** Given records follows **

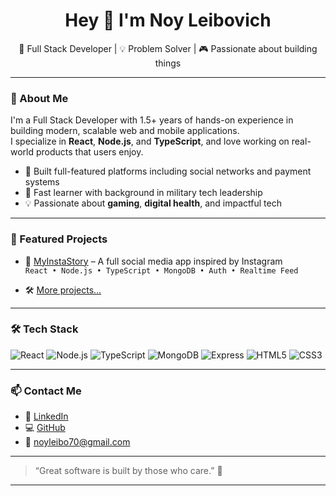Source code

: <h1 align="center">Hey 👋 I'm Noy Leibovich</h1>

<p align="center">
  🚀 Full Stack Developer | 💡 Problem Solver | 🎮 Passionate about building things
</p>

---

### 💼 About Me

I'm a Full Stack Developer with 1.5+ years of hands-on experience in building modern, scalable web and mobile applications.  
I specialize in **React**, **Node.js**, and **TypeScript**, and love working on real-world products that users enjoy.

- 🔧 Built full-featured platforms including social networks and payment systems  
- 🧠 Fast learner with background in military tech leadership  
- 💡 Passionate about **gaming**, **digital health**, and impactful tech

---

### 🌟 Featured Projects

- 🎥 [MyInstaStory](https://www.myinstastory.com) – A full social media app inspired by Instagram  
  `React • Node.js • TypeScript • MongoDB • Auth • Realtime Feed`

- 🛠️ [More projects…](https://github.com/NoyLeibo)

---

### 🛠️ Tech Stack

![React](https://img.shields.io/badge/-React-black?logo=react)
![Node.js](https://img.shields.io/badge/-Node.js-black?logo=node.js)
![TypeScript](https://img.shields.io/badge/-TypeScript-black?logo=typescript)
![MongoDB](https://img.shields.io/badge/-MongoDB-black?logo=mongodb)
![Express](https://img.shields.io/badge/-Express-black?logo=express)
![HTML5](https://img.shields.io/badge/-HTML5-black?logo=html5)
![CSS3](https://img.shields.io/badge/-CSS3-black?logo=css3)

---

### 📫 Contact Me

- 💼 [LinkedIn](https://www.linkedin.com/in/noy-leibovich/)  
- 💻 [GitHub](https://github.com/NoyLeibo)  
- 📧 noyleibo70@gmail.com  

---

> “Great software is built by those who care.” 💙
****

** End of Given records **

» **Problem to work on**:
Exactly the lines from the one holding "- 🔧 Built full-featured" through the end of the records above are to be returned, and nothing else.

» **Finished exercise**:
- 🔧 Built full-featured platforms including social networks and payment systems  
- 🧠 Fast learner with background in military tech leadership  
- 💡 Passionate about **gaming**, **digital health**, and impactful tech

---

### 🌟 Featured Projects

- 🎥 [MyInstaStory](https://www.myinstastory.com) – A full social media app inspired by Instagram  
  `React • Node.js • TypeScript • MongoDB • Auth • Realtime Feed`

- 🛠️ [More projects…](https://github.com/NoyLeibo)

---

### 🛠️ Tech Stack

![React](https://img.shields.io/badge/-React-black?logo=react)
![Node.js](https://img.shields.io/badge/-Node.js-black?logo=node.js)
![TypeScript](https://img.shields.io/badge/-TypeScript-black?logo=typescript)
![MongoDB](https://img.shields.io/badge/-MongoDB-black?logo=mongodb)
![Express](https://img.shields.io/badge/-Express-black?logo=express)
![HTML5](https://img.shields.io/badge/-HTML5-black?logo=html5)
![CSS3](https://img.shields.io/badge/-CSS3-black?logo=css3)

---

### 📫 Contact Me

- 💼 [LinkedIn](https://www.linkedin.com/in/noy-leibovich/)  
- 💻 [GitHub](https://github.com/NoyLeibo)  
- 📧 noyleibo70@gmail.com  

---

> “Great software is built by those who care.” 💙
****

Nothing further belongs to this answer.